Task to complete. Reading the records beneath this task, work out how many lines contain the word "enumerate" and reply with only that number.
━━ Records for this exercise
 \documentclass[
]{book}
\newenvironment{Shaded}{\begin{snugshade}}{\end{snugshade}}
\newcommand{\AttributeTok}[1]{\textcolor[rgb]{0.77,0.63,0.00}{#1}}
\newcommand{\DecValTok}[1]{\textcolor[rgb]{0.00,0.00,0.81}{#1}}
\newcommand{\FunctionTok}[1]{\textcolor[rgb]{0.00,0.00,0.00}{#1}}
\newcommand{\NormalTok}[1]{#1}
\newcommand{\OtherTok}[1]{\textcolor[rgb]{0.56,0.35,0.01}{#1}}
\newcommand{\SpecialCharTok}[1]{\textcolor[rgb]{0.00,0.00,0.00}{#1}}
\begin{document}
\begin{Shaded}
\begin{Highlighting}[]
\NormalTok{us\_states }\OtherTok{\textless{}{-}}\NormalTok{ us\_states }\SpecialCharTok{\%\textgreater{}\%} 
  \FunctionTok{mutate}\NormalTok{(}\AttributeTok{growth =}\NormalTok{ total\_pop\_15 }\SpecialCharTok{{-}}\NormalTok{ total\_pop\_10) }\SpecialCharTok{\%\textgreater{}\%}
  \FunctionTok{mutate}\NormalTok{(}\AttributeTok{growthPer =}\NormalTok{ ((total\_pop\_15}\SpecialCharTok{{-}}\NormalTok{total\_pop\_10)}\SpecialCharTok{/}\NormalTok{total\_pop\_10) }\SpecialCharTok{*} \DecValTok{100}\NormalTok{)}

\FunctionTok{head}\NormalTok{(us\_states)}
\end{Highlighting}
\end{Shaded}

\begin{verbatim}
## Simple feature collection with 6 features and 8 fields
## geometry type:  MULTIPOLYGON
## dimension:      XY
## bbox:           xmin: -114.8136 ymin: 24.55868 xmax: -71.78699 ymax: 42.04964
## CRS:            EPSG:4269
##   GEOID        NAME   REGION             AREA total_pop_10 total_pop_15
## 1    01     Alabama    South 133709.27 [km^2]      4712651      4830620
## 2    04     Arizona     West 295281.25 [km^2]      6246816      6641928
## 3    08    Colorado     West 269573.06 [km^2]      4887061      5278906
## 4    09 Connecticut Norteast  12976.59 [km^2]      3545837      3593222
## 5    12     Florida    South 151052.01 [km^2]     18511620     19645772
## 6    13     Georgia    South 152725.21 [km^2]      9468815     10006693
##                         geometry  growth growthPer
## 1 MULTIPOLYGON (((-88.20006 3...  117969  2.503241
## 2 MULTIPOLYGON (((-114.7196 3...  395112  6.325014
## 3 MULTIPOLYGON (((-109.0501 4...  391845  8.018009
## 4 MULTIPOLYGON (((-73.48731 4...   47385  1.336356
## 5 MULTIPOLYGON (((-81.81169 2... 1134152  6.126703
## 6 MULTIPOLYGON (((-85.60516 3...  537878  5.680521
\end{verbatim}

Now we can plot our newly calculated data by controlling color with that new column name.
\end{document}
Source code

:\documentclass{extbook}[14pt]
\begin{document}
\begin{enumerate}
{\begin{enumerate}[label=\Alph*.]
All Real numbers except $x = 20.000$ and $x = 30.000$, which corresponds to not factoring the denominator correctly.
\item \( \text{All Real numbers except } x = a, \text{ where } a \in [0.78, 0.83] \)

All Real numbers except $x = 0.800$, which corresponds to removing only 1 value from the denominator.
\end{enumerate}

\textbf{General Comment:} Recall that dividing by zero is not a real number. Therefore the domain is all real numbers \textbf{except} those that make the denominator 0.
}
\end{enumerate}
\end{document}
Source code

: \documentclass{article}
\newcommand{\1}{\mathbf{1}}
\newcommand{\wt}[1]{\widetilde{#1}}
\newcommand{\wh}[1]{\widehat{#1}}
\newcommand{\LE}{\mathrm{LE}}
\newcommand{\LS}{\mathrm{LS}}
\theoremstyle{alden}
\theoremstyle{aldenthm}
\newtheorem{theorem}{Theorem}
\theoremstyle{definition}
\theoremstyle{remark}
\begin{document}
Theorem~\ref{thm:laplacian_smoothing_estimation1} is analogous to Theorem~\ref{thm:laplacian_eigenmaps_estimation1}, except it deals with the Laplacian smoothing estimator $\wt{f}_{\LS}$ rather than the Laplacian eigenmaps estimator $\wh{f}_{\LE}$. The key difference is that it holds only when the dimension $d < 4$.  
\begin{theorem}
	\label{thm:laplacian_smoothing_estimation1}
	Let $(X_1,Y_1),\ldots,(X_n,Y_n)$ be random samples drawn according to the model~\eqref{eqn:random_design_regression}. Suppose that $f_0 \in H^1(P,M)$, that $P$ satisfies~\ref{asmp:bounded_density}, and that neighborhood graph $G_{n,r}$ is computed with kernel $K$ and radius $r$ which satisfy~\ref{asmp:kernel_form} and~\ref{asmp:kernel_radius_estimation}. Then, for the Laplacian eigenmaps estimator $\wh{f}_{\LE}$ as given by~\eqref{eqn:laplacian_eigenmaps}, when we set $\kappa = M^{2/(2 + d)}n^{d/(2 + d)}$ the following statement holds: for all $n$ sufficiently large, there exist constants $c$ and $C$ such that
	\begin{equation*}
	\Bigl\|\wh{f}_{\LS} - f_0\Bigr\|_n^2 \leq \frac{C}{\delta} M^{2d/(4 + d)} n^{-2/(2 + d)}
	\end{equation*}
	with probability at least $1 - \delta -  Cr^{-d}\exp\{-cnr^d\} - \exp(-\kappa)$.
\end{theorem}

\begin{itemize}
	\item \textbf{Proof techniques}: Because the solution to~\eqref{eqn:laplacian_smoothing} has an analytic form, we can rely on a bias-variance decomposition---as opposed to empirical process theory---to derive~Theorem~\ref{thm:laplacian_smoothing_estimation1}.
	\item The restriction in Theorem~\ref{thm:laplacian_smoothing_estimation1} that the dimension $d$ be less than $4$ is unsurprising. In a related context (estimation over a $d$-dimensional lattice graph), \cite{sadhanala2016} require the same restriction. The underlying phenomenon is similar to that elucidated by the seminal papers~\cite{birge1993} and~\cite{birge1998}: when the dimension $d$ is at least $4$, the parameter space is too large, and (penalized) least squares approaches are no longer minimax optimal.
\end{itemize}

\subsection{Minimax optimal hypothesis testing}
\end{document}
━━━━
Response box. 4